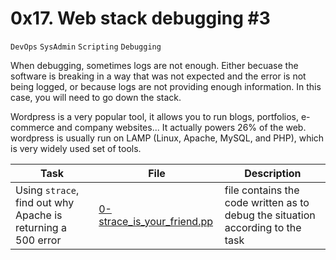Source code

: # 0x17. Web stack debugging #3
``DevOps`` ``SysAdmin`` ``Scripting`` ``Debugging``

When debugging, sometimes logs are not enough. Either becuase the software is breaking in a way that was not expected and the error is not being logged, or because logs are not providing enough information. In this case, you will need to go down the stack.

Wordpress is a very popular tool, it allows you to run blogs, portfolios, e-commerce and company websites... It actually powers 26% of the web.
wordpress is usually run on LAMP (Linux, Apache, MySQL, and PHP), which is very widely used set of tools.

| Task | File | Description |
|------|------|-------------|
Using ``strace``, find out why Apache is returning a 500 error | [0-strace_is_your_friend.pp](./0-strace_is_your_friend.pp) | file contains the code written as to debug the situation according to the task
==
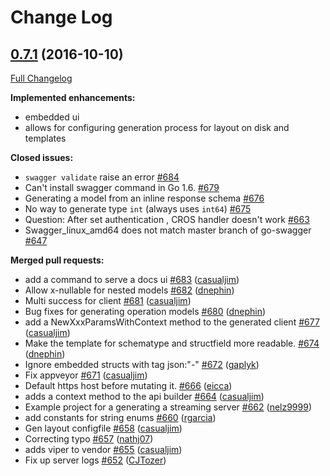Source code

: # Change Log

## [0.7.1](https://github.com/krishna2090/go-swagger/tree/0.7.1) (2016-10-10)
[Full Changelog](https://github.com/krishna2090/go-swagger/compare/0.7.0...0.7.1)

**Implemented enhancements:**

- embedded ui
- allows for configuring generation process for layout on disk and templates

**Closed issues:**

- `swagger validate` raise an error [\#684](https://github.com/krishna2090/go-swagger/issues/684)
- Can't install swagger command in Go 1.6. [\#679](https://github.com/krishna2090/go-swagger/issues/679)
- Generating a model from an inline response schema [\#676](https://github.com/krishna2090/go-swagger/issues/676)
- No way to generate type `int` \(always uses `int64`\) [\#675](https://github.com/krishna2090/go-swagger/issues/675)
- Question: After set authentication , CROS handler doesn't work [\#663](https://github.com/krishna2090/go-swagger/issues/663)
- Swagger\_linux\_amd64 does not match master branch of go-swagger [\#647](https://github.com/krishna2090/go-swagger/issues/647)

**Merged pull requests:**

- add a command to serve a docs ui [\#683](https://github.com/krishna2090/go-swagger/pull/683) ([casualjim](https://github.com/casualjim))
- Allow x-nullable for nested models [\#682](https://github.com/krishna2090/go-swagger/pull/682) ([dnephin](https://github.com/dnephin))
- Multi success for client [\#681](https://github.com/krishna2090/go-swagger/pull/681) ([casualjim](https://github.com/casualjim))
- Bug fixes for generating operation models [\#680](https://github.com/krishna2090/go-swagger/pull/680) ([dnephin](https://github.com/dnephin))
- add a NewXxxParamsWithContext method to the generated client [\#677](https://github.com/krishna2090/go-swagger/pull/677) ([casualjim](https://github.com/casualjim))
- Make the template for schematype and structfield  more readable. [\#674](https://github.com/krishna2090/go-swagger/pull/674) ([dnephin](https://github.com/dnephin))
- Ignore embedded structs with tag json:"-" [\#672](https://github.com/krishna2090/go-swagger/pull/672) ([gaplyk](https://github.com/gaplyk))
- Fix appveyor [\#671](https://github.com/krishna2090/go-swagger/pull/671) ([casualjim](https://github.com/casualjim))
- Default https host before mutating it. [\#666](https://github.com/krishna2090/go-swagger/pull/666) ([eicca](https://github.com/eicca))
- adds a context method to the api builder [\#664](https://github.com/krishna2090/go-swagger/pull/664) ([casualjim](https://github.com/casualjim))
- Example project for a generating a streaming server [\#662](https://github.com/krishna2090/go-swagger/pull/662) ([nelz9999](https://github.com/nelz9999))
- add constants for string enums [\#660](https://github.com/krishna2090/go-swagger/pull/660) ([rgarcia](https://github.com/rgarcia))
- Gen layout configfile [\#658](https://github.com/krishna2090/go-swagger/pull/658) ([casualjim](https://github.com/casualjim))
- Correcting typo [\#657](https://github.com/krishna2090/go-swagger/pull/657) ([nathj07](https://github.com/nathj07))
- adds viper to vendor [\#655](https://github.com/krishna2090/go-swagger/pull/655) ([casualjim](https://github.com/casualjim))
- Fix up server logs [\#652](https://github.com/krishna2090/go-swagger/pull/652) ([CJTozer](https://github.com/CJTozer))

§ **TASK BRIEF**: Reproduce the lines above, beginning at the line with "- Ignore embedded" and stopping after the line with "- Fix up server", exactly as they are.

§ **TASK RESULT**:
- Ignore embedded structs with tag json:"-" [\#672](https://github.com/krishna2090/go-swagger/pull/672) ([gaplyk](https://github.com/gaplyk))
- Fix appveyor [\#671](https://github.com/krishna2090/go-swagger/pull/671) ([casualjim](https://github.com/casualjim))
- Default https host before mutating it. [\#666](https://github.com/krishna2090/go-swagger/pull/666) ([eicca](https://github.com/eicca))
- adds a context method to the api builder [\#664](https://github.com/krishna2090/go-swagger/pull/664) ([casualjim](https://github.com/casualjim))
- Example project for a generating a streaming server [\#662](https://github.com/krishna2090/go-swagger/pull/662) ([nelz9999](https://github.com/nelz9999))
- add constants for string enums [\#660](https://github.com/krishna2090/go-swagger/pull/660) ([rgarcia](https://github.com/rgarcia))
- Gen layout configfile [\#658](https://github.com/krishna2090/go-swagger/pull/658) ([casualjim](https://github.com/casualjim))
- Correcting typo [\#657](https://github.com/krishna2090/go-swagger/pull/657) ([nathj07](https://github.com/nathj07))
- adds viper to vendor [\#655](https://github.com/krishna2090/go-swagger/pull/655) ([casualjim](https://github.com/casualjim))
- Fix up server logs [\#652](https://github.com/krishna2090/go-swagger/pull/652) ([CJTozer](https://github.com/CJTozer))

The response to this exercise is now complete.